[[ DATA EXTRACTS open ]]

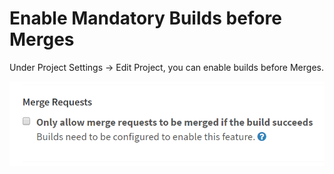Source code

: # Enable Mandatory Builds before Merges

Under Project Settings -> Edit Project, you can enable
builds before Merges.

![Builds before merges](../images/enable-builds-before-merges.png)
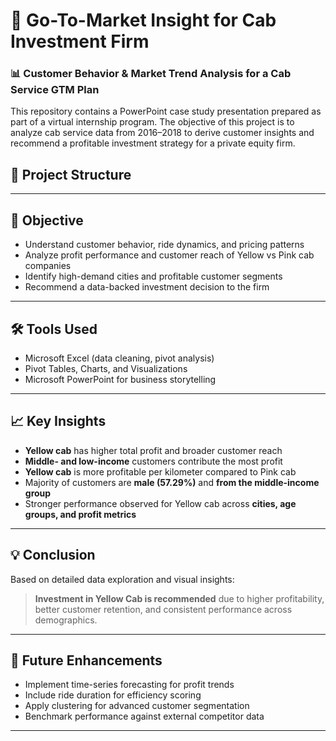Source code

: # 🚖 Go-To-Market Insight for Cab Investment Firm

### 📊 Customer Behavior & Market Trend Analysis for a Cab Service GTM Plan

This repository contains a PowerPoint case study presentation prepared as part of a virtual internship program. The objective of this project is to analyze cab service data from 2016–2018 to derive customer insights and recommend a profitable investment strategy for a private equity firm.

## 📁 Project Structure

---

## 🎯 Objective

- Understand customer behavior, ride dynamics, and pricing patterns
- Analyze profit performance and customer reach of Yellow vs Pink cab companies
- Identify high-demand cities and profitable customer segments
- Recommend a data-backed investment decision to the firm

---

## 🛠 Tools Used

- Microsoft Excel (data cleaning, pivot analysis)
- Pivot Tables, Charts, and Visualizations
- Microsoft PowerPoint for business storytelling

---

## 📈 Key Insights

- **Yellow cab** has higher total profit and broader customer reach
- **Middle- and low-income** customers contribute the most profit
- **Yellow cab** is more profitable per kilometer compared to Pink cab
- Majority of customers are **male (57.29%)** and **from the middle-income group**
- Stronger performance observed for Yellow cab across **cities, age groups, and profit metrics**

---

## 💡 Conclusion

Based on detailed data exploration and visual insights:
> **Investment in Yellow Cab is recommended** due to higher profitability, better customer retention, and consistent performance across demographics.

---

## 🔮 Future Enhancements

- Implement time-series forecasting for profit trends
- Include ride duration for efficiency scoring
- Apply clustering for advanced customer segmentation
- Benchmark performance against external competitor data

---

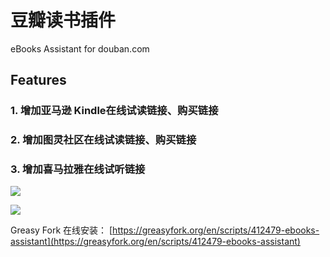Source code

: # 豆瓣读书插件
eBooks Assistant for douban.com

## Features

### 1. 增加亚马逊 Kindle在线试读链接、购买链接
### 2. 增加图灵社区在线试读链接、购买链接
### 3. 增加喜马拉雅在线试听链接

![](https://raw.githubusercontent.com/caspartse/eBooksAssistant/main/screenshots/sc001.jpeg)

![](https://raw.githubusercontent.com/caspartse/eBooksAssistant/main/screenshots/sc002.jpeg)

Greasy Fork 在线安装： [https://greasyfork.org/en/scripts/412479-ebooks-assistant](https://greasyfork.org/en/scripts/412479-ebooks-assistant)
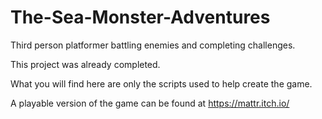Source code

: # The-Sea-Monster-Adventures
Third person platformer battling enemies and completing challenges.

This project was already completed.

What you will find here are only the scripts used to help create the game.

A playable version of the game can be found at https://mattr.itch.io/

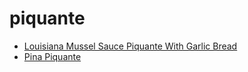 # piquante

 * [Louisiana Mussel Sauce Piquante With Garlic Bread](../../index/l/louisiana-mussel-sauce-piquante-with-garlic-bread-14964.json)
 * [Pina Piquante](../../index/p/pina-piquante-51216810.json)
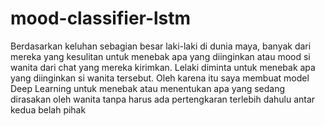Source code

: # mood-classifier-lstm
Berdasarkan keluhan sebagian besar laki-laki di dunia maya, banyak dari mereka yang kesulitan untuk menebak apa yang diinginkan atau mood si wanita dari chat yang mereka kirimkan. Lelaki diminta untuk menebak apa yang diinginkan si wanita tersebut. Oleh karena itu saya membuat model Deep Learning untuk menebak atau menentukan apa yang sedang dirasakan oleh wanita tanpa harus ada pertengkaran terlebih dahulu antar kedua belah pihak
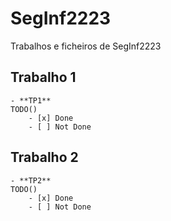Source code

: # SegInf2223
 Trabalhos e ficheiros de SegInf2223
 ## Trabalho 1
    - **TP1**
    TODO()
        - [x] Done
        - [ ] Not Done
 ## Trabalho 2
    - **TP2**
    TODO()
        - [x] Done
        - [ ] Not Done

[[ DATA EXTRACTS closed ]]

Exclude every picture, then reproduce the remaining data character for character.

_RESPONSE BOX_.
Source code

: # Enable Mandatory Builds before Merges

Under Project Settings -> Edit Project, you can enable
builds before Merges.

![Builds before merges](../images/enable-builds-before-merges.png)
Source code

: # 🚖 Go-To-Market Insight for Cab Investment Firm

### 📊 Customer Behavior & Market Trend Analysis for a Cab Service GTM Plan

This repository contains a PowerPoint case study presentation prepared as part of a virtual internship program. The objective of this project is to analyze cab service data from 2016–2018 to derive customer insights and recommend a profitable investment strategy for a private equity firm.

## 📁 Project Structure

---

## 🎯 Objective

- Understand customer behavior, ride dynamics, and pricing patterns
- Analyze profit performance and customer reach of Yellow vs Pink cab companies
- Identify high-demand cities and profitable customer segments
- Recommend a data-backed investment decision to the firm

---

## 🛠 Tools Used

- Microsoft Excel (data cleaning, pivot analysis)
- Pivot Tables, Charts, and Visualizations
- Microsoft PowerPoint for business storytelling

---

## 📈 Key Insights

- **Yellow cab** has higher total profit and broader customer reach
- **Middle- and low-income** customers contribute the most profit
- **Yellow cab** is more profitable per kilometer compared to Pink cab
- Majority of customers are **male (57.29%)** and **from the middle-income group**
- Stronger performance observed for Yellow cab across **cities, age groups, and profit metrics**

---

## 💡 Conclusion

Based on detailed data exploration and visual insights:
> **Investment in Yellow Cab is recommended** due to higher profitability, better customer retention, and consistent performance across demographics.

---

## 🔮 Future Enhancements

- Implement time-series forecasting for profit trends
- Include ride duration for efficiency scoring
- Apply clustering for advanced customer segmentation
- Benchmark performance against external competitor data

---

Source code

: # 豆瓣读书插件
eBooks Assistant for douban.com

## Features

### 1. 增加亚马逊 Kindle在线试读链接、购买链接
### 2. 增加图灵社区在线试读链接、购买链接
### 3. 增加喜马拉雅在线试听链接

![](https://raw.githubusercontent.com/caspartse/eBooksAssistant/main/screenshots/sc001.jpeg)

![](https://raw.githubusercontent.com/caspartse/eBooksAssistant/main/screenshots/sc002.jpeg)

Greasy Fork 在线安装： [https://greasyfork.org/en/scripts/412479-ebooks-assistant](https://greasyfork.org/en/scripts/412479-ebooks-assistant)
Source code

: # The-Sea-Monster-Adventures
Third person platformer battling enemies and completing challenges.

This project was already completed.

What you will find here are only the scripts used to help create the game.

A playable version of the game can be found at https://mattr.itch.io/

 # piquante

 * [Louisiana Mussel Sauce Piquante With Garlic Bread](../../index/l/louisiana-mussel-sauce-piquante-with-garlic-bread-14964.json)
 * [Pina Piquante](../../index/p/pina-piquante-51216810.json)
Source code

: # mood-classifier-lstm
Berdasarkan keluhan sebagian besar laki-laki di dunia maya, banyak dari mereka yang kesulitan untuk menebak apa yang diinginkan atau mood si wanita dari chat yang mereka kirimkan. Lelaki diminta untuk menebak apa yang diinginkan si wanita tersebut. Oleh karena itu saya membuat model Deep Learning untuk menebak atau menentukan apa yang sedang dirasakan oleh wanita tanpa harus ada pertengkaran terlebih dahulu antar kedua belah pihak
Source code

: # SegInf2223
 Trabalhos e ficheiros de SegInf2223
 ## Trabalho 1
    - **TP1**
    TODO()
        - [x] Done
        - [ ] Not Done
 ## Trabalho 2
    - **TP2**
    TODO()
        - [x] Done
        - [ ] Not Done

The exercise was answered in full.